### Data provided
--------------------
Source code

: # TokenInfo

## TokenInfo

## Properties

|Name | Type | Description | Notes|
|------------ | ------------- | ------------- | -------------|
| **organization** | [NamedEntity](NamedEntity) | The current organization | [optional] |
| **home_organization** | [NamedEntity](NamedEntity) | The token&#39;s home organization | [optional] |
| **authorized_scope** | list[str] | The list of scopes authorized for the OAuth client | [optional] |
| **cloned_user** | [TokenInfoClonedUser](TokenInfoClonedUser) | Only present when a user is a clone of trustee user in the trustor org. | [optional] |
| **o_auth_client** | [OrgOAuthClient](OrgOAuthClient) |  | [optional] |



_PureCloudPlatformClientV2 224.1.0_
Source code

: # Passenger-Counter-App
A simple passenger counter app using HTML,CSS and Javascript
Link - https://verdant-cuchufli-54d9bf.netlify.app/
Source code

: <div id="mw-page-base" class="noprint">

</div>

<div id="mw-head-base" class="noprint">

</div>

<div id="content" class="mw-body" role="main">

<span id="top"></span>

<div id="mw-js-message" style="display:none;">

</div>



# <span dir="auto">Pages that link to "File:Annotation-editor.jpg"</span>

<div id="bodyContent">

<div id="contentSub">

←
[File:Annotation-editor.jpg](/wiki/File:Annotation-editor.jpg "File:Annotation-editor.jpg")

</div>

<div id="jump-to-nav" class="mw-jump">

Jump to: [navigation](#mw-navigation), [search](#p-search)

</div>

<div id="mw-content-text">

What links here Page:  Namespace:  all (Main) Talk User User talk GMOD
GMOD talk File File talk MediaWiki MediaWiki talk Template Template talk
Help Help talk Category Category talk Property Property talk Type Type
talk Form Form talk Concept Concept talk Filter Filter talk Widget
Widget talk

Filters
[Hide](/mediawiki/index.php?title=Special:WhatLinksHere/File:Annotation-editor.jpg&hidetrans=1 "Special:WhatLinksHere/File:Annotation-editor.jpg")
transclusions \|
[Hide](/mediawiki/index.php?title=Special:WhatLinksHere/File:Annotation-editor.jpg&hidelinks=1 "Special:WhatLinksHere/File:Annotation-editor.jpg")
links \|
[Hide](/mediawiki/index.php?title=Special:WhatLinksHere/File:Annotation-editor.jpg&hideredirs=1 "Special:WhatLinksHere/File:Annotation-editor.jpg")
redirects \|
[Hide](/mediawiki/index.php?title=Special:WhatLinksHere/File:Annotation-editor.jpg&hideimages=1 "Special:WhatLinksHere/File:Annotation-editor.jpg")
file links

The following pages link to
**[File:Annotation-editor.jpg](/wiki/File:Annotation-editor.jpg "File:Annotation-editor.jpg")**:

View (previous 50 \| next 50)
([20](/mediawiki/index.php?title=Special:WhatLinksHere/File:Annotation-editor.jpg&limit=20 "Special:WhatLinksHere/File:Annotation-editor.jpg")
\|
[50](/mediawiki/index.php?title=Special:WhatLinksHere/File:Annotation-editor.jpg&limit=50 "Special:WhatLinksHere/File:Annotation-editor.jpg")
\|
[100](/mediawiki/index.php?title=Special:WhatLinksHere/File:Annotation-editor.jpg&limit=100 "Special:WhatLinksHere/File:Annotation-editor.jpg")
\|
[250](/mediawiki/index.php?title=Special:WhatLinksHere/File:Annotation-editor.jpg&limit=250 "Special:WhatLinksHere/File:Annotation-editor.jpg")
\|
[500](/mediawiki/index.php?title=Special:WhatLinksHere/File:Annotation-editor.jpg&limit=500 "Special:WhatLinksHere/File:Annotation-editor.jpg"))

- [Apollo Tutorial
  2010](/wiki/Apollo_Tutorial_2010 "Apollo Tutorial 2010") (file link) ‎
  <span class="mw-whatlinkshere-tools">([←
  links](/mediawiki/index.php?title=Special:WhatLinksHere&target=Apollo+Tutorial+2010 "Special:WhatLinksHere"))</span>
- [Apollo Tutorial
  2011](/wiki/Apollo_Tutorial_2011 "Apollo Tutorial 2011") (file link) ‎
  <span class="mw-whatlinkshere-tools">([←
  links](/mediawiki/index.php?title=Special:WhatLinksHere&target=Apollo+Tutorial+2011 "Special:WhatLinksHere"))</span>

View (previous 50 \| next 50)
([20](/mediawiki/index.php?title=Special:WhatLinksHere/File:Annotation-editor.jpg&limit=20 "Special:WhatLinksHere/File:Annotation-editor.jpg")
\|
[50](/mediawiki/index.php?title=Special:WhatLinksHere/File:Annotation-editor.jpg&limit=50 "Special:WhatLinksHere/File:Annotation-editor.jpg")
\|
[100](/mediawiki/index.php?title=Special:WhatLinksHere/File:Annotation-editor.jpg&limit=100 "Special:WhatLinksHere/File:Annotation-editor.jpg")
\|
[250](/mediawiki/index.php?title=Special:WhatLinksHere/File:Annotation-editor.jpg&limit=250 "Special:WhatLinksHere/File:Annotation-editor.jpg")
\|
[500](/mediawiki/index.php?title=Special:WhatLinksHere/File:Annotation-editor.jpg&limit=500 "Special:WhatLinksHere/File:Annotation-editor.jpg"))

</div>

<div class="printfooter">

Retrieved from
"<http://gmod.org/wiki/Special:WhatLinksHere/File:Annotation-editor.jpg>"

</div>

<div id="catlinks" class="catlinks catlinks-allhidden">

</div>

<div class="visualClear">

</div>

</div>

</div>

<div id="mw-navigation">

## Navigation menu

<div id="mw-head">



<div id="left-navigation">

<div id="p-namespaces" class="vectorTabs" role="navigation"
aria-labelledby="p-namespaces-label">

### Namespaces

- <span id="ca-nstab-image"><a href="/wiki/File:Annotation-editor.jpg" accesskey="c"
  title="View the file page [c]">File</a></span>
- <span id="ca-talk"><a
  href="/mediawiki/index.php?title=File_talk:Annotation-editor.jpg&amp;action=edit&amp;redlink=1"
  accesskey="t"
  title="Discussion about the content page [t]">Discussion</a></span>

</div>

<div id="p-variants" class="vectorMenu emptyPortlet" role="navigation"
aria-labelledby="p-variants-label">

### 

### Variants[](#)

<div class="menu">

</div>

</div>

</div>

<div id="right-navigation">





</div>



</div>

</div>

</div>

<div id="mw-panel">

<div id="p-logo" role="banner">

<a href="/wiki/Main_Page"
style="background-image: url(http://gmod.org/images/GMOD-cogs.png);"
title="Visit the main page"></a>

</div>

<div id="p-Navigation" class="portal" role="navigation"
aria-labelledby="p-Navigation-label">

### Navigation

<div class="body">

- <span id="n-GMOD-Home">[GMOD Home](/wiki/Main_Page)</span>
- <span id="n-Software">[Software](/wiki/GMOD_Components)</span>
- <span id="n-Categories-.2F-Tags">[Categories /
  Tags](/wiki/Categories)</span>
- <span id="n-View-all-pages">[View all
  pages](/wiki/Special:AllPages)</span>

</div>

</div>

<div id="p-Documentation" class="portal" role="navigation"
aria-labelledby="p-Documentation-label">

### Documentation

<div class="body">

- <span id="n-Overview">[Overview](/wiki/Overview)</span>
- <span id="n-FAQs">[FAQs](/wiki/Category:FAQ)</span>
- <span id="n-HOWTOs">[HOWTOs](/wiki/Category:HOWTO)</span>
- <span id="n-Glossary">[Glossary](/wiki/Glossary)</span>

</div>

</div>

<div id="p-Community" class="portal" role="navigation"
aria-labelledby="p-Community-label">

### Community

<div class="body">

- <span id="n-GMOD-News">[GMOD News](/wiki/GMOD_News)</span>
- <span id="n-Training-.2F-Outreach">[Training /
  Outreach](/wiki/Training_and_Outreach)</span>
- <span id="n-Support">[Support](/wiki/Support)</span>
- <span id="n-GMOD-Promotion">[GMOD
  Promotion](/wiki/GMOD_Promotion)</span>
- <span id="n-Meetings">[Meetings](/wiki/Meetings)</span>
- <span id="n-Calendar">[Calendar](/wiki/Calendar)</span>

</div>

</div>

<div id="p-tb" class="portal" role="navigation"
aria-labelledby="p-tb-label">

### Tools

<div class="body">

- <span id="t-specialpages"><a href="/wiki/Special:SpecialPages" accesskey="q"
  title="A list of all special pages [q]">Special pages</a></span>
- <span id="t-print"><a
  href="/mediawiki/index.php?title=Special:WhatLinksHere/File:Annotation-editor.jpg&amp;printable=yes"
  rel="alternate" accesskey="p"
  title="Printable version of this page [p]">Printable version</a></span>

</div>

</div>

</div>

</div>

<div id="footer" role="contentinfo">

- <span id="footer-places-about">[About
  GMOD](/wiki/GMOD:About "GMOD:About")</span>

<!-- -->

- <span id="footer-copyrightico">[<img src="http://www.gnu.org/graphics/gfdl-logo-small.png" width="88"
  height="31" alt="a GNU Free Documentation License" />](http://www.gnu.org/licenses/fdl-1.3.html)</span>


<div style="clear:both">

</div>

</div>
--------------------
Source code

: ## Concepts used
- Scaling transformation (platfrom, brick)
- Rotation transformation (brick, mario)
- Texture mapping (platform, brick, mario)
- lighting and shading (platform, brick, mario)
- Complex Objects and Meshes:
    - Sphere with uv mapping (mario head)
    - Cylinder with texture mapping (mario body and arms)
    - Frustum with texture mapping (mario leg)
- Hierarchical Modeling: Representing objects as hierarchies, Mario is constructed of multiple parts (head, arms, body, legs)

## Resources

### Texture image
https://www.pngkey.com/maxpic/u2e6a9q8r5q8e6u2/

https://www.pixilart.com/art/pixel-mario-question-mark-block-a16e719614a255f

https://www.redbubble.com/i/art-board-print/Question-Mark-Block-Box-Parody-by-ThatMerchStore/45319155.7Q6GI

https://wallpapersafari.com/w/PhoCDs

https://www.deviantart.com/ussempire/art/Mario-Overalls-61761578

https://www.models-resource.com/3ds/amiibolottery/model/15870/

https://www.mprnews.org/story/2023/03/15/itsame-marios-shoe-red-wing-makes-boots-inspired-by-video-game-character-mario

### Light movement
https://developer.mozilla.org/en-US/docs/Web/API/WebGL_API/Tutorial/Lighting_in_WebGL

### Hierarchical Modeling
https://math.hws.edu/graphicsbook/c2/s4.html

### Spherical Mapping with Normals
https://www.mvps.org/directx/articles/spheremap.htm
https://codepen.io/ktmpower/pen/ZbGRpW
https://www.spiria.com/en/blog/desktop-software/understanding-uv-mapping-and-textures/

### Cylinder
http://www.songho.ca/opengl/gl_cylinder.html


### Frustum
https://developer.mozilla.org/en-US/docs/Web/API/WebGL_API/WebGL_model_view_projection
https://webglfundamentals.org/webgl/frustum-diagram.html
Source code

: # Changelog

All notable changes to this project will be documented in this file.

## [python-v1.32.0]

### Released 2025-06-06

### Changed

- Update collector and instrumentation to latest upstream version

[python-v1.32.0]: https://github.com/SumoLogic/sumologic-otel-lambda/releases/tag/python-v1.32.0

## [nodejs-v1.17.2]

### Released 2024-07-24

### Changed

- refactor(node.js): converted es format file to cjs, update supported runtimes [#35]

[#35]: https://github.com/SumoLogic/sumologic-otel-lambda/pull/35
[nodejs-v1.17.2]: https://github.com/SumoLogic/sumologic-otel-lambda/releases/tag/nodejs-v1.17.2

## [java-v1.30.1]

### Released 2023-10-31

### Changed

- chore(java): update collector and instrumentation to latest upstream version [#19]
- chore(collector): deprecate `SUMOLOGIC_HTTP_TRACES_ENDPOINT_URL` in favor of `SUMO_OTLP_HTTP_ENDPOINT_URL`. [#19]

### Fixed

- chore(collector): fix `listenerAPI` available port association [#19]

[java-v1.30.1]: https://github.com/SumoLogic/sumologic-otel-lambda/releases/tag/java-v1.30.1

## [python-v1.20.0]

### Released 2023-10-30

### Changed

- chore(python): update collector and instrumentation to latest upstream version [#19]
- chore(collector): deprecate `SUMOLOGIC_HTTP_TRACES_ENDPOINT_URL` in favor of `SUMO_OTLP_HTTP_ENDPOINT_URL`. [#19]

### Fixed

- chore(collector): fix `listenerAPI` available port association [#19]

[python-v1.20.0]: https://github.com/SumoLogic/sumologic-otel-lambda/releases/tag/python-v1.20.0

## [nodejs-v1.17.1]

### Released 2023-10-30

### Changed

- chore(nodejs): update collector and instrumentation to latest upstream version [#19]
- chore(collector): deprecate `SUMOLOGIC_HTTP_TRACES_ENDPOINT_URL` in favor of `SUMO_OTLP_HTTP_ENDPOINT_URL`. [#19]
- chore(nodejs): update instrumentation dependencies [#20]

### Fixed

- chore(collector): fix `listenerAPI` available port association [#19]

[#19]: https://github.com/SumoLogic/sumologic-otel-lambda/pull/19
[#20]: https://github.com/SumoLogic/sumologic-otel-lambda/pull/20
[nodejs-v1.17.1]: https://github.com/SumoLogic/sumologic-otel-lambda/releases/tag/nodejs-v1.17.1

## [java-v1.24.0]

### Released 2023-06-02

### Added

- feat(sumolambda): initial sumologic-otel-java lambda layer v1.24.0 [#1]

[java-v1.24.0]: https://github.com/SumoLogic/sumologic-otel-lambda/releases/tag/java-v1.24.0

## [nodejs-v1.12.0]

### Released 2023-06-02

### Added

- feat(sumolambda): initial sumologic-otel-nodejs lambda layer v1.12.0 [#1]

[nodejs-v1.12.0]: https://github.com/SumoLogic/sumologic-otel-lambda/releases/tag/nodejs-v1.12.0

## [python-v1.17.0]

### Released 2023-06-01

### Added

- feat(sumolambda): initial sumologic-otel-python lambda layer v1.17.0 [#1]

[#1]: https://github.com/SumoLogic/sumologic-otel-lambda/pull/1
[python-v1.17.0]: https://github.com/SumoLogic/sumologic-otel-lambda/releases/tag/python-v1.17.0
--------------------
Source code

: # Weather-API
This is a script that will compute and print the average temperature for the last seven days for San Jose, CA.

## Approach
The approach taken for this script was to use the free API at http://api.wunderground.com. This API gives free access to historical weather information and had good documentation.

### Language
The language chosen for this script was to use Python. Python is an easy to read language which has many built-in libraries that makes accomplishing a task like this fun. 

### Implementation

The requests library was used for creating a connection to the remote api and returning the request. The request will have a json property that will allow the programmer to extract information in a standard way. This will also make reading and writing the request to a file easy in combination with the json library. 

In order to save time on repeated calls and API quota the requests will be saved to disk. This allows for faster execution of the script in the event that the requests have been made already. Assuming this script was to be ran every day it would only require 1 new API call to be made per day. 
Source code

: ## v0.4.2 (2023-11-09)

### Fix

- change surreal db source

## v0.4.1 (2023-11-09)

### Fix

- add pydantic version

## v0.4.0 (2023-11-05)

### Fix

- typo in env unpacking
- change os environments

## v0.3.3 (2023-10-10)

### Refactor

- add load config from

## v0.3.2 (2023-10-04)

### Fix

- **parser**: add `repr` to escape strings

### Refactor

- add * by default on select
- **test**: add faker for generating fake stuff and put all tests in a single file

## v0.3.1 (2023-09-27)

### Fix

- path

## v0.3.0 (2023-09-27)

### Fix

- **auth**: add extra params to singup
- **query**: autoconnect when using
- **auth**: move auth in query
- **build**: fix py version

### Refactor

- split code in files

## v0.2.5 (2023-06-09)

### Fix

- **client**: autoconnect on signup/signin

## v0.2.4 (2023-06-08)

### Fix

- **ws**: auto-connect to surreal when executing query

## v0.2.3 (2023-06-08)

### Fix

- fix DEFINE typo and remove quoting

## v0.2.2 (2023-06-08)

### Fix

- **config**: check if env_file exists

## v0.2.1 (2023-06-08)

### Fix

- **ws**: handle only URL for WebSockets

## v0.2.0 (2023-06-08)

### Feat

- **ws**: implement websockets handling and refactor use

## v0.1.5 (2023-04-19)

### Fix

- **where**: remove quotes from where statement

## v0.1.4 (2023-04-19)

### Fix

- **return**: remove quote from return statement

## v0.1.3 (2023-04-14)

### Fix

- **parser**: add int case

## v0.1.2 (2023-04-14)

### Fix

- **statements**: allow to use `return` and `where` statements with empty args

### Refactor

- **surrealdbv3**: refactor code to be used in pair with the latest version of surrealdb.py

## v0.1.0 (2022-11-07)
--------------------
### Task to complete
Look over the listing above and copy each line that contains "Category".

### Solution below
Help Help talk Category Category talk Property Property talk Type Type
- <span id="n-FAQs">[FAQs](/wiki/Category:FAQ)</span>
- <span id="n-HOWTOs">[HOWTOs](/wiki/Category:HOWTO)</span>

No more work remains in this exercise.